Objectives
Trimethylamine N-oxide (TMAO) is related to the pathogenesis of Metabolic dysfunction-associated fatty liver disease (NAFLD). However, the molecular mechanism of how TMAO causes MAFLD development is still unclear. The present study attempted to investigate whether TMAO contributes to MAFLD development through HULC in a cellular model of MAFLD.
Methods
HepG2 cells were cultured and induced in a fatty liver cell model. HULC knockdown was induced using the CRISPR/Cas13 system. Fatty liver cells were exposed to TMAO concentrations (75µM and 300µM) before and after HULC knockdown. RT-qPCR was used to evaluate the expression of the target genes. Apoptosis was assessed using Annexin V-FITC and PI staining. Statistical analyses included ANOVA and post-hoc tests.
Results
TMAO upregulated the expression of HULC, followed by P38MAPK overexpression (P value < 0.05).

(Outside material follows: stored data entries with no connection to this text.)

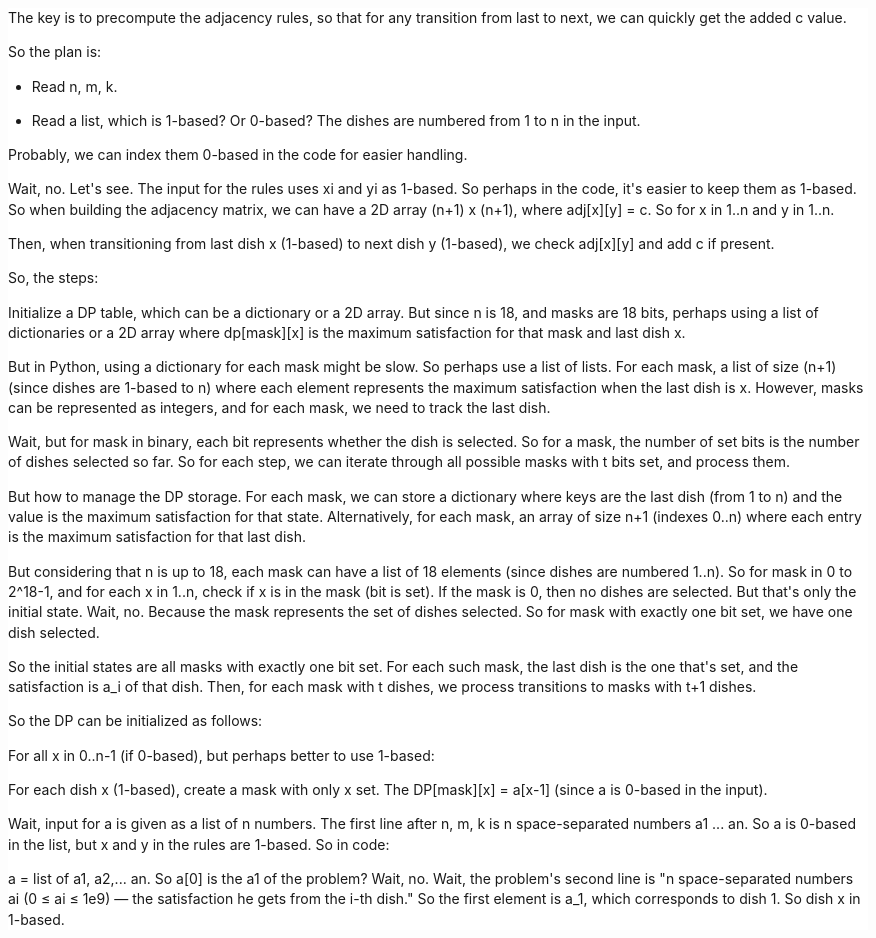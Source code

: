 The key is to precompute the adjacency rules, so that for any transition from last to next, we can quickly get the added c value.

So the plan is:

- Read n, m, k.

- Read a list, which is 1-based? Or 0-based? The dishes are numbered from 1 to n in the input.

Probably, we can index them 0-based in the code for easier handling.

Wait, no. Let's see. The input for the rules uses xi and yi as 1-based. So perhaps in the code, it's easier to keep them as 1-based. So when building the adjacency matrix, we can have a 2D array (n+1) x (n+1), where adj[x][y] = c. So for x in 1..n and y in 1..n.

Then, when transitioning from last dish x (1-based) to next dish y (1-based), we check adj[x][y] and add c if present.

So, the steps:

Initialize a DP table, which can be a dictionary or a 2D array. But since n is 18, and masks are 18 bits, perhaps using a list of dictionaries or a 2D array where dp[mask][x] is the maximum satisfaction for that mask and last dish x.

But in Python, using a dictionary for each mask might be slow. So perhaps use a list of lists. For each mask, a list of size (n+1) (since dishes are 1-based to n) where each element represents the maximum satisfaction when the last dish is x. However, masks can be represented as integers, and for each mask, we need to track the last dish. 

Wait, but for mask in binary, each bit represents whether the dish is selected. So for a mask, the number of set bits is the number of dishes selected so far. So for each step, we can iterate through all possible masks with t bits set, and process them.

But how to manage the DP storage. For each mask, we can store a dictionary where keys are the last dish (from 1 to n) and the value is the maximum satisfaction for that state. Alternatively, for each mask, an array of size n+1 (indexes 0..n) where each entry is the maximum satisfaction for that last dish.

But considering that n is up to 18, each mask can have a list of 18 elements (since dishes are numbered 1..n). So for mask in 0 to 2^18-1, and for each x in 1..n, check if x is in the mask (bit is set). If the mask is 0, then no dishes are selected. But that's only the initial state. Wait, no. Because the mask represents the set of dishes selected. So for mask with exactly one bit set, we have one dish selected. 

So the initial states are all masks with exactly one bit set. For each such mask, the last dish is the one that's set, and the satisfaction is a_i of that dish. Then, for each mask with t dishes, we process transitions to masks with t+1 dishes.

So the DP can be initialized as follows:

For all x in 0..n-1 (if 0-based), but perhaps better to use 1-based:

For each dish x (1-based), create a mask with only x set. The DP[mask][x] = a[x-1] (since a is 0-based in the input). 

Wait, input for a is given as a list of n numbers. The first line after n, m, k is n space-separated numbers a1 ... an. So a is 0-based in the list, but x and y in the rules are 1-based. So in code:

a = list of a1, a2,... an. So a[0] is the a1 of the problem? Wait, no. Wait, the problem's second line is "n space-separated numbers ai (0 ≤ ai ≤ 1e9) — the satisfaction he gets from the i-th dish." So the first element is a_1, which corresponds to dish 1. So dish x in 1-based.
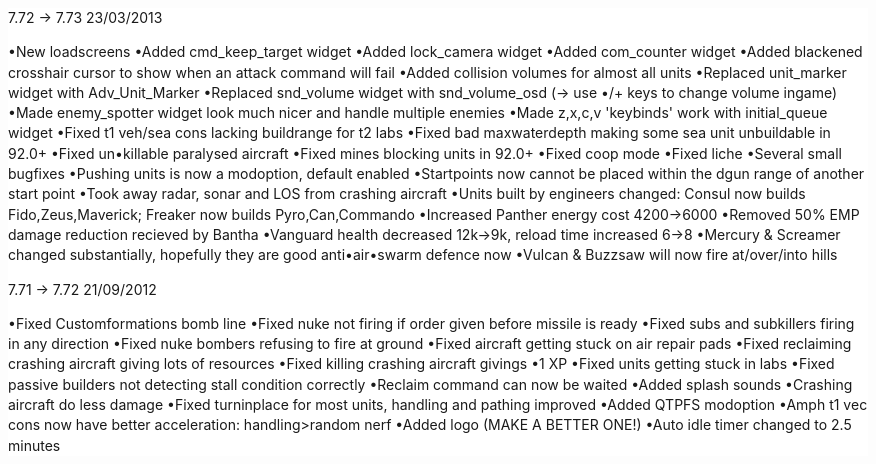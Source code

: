 7.72 → 7.73
23/03/2013

•New loadscreens 
•Added cmd_keep_target widget 
•Added lock_camera widget 
•Added com_counter widget
•Added blackened crosshair cursor to show when an attack command will fail 
•Added collision volumes for almost all units 
•Replaced unit_marker widget with Adv_Unit_Marker 
•Replaced snd_volume widget with snd_volume_osd (→ use •/+ keys to change volume ingame)
•Made enemy_spotter widget look much nicer and handle multiple enemies 
•Made z,x,c,v 'keybinds' work with initial_queue widget
•Fixed t1 veh/sea cons lacking buildrange for t2 labs
•Fixed bad maxwaterdepth making some sea unit unbuildable in 92.0+
•Fixed un•killable paralysed aircraft 
•Fixed mines blocking units in 92.0+
•Fixed coop mode
•Fixed liche 
•Several small bugfixes
•Pushing units is now a modoption, default enabled
•Startpoints now cannot be placed within the dgun range of another start point
•Took away radar, sonar and LOS from crashing aircraft
•Units built by engineers changed: Consul now builds Fido,Zeus,Maverick; Freaker now builds Pyro,Can,Commando
•Increased Panther energy cost 4200→6000
•Removed 50% EMP damage reduction recieved by Bantha
•Vanguard health decreased 12k→9k, reload time increased 6→8
•Mercury & Screamer changed substantially, hopefully they are good anti•air•swarm defence now
•Vulcan & Buzzsaw will now fire at/over/into hills


7.71 → 7.72
21/09/2012

•Fixed Customformations bomb line
•Fixed nuke not firing if order given before missile is ready
•Fixed subs and subkillers firing in any direction
•Fixed nuke bombers refusing to fire at ground
•Fixed aircraft getting stuck on air repair pads
•Fixed reclaiming crashing aircraft giving lots of resources
•Fixed killing crashing aircraft givings •1 XP
•Fixed units getting stuck in labs
•Fixed passive builders not detecting stall condition correctly
•Reclaim command can now be waited
•Added splash sounds
•Crashing aircraft do less damage
•Fixed turninplace for most units, handling and pathing improved
•Added QTPFS modoption
•Amph t1 vec cons now have better acceleration: handling>random nerf
•Added logo (MAKE A BETTER ONE!)
•Auto idle timer changed to 2.5 minutes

Upon HULC knockdown, TMAO could not change P3MAPK expression and its downstream targets, including TNFα, IL-6, and PNPPLA3 in fatty liver cells. Additionally, TMAO significantly induced apoptosis in the fatty acid cellular model (P value < 0.05).
Conclusion
In conclusion, the results of this study provide evidence of the TMAO/HULC/P38MAPK axis involvement in the pathogenesis of MAFLD by increasing the expression of genes involved in inflammation and fibrosis. Our data suggests that TMAO reduction could be a therapeutic target in MAFLD through gut microbiome modulation.